WHAT THIS TASK INVOLVES >>
Your task is to restate word for word the lines of the listing below that start at the one containing "student's full submission" and run to the end; please add nothing.
· · ·
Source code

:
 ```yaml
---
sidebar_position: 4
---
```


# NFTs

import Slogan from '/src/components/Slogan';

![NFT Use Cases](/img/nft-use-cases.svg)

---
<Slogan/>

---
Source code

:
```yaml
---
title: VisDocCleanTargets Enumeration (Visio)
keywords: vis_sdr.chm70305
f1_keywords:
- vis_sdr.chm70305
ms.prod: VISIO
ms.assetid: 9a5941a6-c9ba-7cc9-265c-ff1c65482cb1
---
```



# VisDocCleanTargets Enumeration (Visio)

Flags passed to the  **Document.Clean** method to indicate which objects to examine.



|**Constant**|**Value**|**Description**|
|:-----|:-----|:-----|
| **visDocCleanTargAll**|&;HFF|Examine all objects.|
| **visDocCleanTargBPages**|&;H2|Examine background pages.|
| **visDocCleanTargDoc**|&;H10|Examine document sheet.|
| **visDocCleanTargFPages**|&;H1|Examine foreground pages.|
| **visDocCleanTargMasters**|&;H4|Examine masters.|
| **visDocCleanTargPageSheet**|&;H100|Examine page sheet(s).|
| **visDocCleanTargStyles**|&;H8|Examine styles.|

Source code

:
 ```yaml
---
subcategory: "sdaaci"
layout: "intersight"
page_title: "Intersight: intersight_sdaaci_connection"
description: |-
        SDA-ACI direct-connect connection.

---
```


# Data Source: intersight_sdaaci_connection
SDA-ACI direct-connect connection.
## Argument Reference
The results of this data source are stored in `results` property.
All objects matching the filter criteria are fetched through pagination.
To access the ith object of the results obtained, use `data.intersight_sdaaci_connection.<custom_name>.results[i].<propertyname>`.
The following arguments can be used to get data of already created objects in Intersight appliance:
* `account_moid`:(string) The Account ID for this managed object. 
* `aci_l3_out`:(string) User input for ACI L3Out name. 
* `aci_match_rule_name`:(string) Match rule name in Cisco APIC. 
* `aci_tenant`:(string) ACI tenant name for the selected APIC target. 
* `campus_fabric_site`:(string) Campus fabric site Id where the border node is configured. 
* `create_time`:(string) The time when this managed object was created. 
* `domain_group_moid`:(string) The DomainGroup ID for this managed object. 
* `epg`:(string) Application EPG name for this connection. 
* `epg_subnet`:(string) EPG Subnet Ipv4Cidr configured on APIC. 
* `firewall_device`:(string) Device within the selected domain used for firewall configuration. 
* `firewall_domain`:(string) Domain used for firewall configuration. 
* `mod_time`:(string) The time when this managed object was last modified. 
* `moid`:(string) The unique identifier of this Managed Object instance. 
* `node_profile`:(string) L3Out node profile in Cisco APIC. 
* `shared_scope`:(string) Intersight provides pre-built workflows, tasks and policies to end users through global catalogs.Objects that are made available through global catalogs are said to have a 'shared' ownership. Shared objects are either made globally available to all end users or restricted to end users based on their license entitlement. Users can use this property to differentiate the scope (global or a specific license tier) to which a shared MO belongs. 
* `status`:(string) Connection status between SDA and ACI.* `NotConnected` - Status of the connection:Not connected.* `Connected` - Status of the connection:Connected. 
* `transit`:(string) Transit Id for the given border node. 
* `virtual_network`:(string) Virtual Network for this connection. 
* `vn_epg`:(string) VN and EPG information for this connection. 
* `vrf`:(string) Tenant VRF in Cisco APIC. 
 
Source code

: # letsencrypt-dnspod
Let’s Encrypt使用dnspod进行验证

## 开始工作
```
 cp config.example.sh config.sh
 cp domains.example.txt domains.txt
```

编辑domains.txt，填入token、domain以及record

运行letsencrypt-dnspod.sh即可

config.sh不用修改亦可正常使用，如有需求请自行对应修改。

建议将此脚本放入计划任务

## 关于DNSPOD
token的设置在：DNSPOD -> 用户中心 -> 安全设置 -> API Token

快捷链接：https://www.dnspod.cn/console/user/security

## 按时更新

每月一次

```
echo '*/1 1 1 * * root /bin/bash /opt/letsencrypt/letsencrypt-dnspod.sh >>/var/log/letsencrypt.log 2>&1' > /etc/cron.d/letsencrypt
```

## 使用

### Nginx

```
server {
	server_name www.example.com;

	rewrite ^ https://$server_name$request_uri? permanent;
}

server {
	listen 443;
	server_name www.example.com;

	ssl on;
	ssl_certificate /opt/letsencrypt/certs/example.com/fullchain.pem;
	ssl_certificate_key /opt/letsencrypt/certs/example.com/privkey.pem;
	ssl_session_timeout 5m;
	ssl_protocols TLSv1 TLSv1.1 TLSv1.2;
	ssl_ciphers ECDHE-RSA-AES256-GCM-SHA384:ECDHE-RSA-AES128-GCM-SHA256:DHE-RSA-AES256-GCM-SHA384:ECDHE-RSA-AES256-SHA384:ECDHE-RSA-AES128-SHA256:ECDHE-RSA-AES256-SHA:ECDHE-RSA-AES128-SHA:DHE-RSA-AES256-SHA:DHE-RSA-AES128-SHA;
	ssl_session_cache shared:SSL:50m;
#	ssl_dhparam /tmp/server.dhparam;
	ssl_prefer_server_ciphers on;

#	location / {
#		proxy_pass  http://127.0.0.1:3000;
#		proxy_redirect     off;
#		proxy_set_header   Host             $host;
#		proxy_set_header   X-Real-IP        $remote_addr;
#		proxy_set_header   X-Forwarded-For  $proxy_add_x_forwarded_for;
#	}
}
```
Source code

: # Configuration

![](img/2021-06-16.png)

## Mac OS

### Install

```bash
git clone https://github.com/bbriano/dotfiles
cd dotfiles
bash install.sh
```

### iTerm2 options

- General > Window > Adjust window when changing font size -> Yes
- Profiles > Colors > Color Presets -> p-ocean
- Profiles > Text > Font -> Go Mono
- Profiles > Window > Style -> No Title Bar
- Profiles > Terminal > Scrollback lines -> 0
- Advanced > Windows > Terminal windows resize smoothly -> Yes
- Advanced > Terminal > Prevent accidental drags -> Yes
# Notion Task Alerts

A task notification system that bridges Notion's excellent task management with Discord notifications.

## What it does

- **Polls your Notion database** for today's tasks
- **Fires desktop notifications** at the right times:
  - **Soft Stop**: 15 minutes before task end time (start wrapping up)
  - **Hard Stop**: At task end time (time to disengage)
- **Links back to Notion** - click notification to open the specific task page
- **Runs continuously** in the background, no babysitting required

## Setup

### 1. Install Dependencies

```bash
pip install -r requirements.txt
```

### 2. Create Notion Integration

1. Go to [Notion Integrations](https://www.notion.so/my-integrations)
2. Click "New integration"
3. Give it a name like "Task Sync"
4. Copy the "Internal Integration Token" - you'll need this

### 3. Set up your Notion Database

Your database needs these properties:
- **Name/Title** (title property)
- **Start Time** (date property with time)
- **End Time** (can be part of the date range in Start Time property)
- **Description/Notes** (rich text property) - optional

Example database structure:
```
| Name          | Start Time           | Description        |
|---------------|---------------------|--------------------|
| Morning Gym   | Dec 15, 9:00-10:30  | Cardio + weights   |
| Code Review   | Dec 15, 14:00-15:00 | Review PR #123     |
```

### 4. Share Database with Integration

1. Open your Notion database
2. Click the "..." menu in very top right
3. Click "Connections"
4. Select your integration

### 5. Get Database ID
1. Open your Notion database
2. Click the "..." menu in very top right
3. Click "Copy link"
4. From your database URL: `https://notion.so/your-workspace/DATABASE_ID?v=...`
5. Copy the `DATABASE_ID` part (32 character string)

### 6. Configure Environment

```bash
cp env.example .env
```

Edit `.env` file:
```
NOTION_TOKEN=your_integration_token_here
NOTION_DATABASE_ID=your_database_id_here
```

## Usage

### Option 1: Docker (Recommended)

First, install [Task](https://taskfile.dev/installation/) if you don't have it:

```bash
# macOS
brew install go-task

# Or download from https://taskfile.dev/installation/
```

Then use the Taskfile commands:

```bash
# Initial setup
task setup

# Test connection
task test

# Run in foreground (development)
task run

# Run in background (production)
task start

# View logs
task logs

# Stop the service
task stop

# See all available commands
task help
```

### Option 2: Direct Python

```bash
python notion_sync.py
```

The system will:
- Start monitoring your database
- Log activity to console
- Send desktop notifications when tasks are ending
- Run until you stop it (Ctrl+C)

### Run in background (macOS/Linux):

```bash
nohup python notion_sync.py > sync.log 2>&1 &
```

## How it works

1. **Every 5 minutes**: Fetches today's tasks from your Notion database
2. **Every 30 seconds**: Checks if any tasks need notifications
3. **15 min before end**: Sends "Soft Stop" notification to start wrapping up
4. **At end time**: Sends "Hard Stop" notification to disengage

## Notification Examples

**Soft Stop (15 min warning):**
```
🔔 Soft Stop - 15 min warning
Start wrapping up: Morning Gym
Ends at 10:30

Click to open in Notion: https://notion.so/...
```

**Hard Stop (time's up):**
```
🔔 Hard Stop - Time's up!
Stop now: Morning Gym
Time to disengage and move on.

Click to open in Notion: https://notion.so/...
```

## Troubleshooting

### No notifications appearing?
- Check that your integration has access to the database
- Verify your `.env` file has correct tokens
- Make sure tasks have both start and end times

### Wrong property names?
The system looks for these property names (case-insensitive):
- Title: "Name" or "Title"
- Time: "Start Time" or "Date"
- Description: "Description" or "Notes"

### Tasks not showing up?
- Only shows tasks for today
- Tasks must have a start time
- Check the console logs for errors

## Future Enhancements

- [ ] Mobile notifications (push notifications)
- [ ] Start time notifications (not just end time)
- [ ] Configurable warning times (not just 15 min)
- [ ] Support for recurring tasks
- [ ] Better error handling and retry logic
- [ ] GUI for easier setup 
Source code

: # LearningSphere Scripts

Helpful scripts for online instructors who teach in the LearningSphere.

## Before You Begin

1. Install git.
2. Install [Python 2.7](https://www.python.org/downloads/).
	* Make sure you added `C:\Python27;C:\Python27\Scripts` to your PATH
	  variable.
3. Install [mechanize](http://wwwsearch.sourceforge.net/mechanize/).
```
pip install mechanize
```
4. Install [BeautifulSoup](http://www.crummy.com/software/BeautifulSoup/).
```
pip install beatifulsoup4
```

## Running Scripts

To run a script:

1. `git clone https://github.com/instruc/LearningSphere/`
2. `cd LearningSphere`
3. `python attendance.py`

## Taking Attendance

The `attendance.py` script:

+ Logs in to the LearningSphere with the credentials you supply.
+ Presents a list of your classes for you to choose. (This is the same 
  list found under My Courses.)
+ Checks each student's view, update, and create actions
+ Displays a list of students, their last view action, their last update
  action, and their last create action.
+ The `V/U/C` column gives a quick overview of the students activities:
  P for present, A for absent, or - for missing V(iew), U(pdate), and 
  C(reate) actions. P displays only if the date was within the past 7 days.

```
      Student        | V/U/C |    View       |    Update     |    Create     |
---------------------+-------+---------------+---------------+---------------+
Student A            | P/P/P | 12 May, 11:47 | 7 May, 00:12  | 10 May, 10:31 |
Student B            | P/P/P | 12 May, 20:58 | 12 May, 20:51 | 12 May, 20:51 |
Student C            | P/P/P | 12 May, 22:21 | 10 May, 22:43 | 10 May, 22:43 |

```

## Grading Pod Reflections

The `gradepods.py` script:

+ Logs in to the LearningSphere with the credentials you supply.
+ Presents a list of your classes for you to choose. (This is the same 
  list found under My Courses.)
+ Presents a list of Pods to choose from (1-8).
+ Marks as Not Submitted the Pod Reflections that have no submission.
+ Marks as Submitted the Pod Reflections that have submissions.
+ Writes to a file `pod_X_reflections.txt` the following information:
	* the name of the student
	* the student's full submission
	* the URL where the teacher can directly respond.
· · ·
WRITTEN SOLUTION >>
	* the student's full submission
	* the URL where the teacher can directly respond.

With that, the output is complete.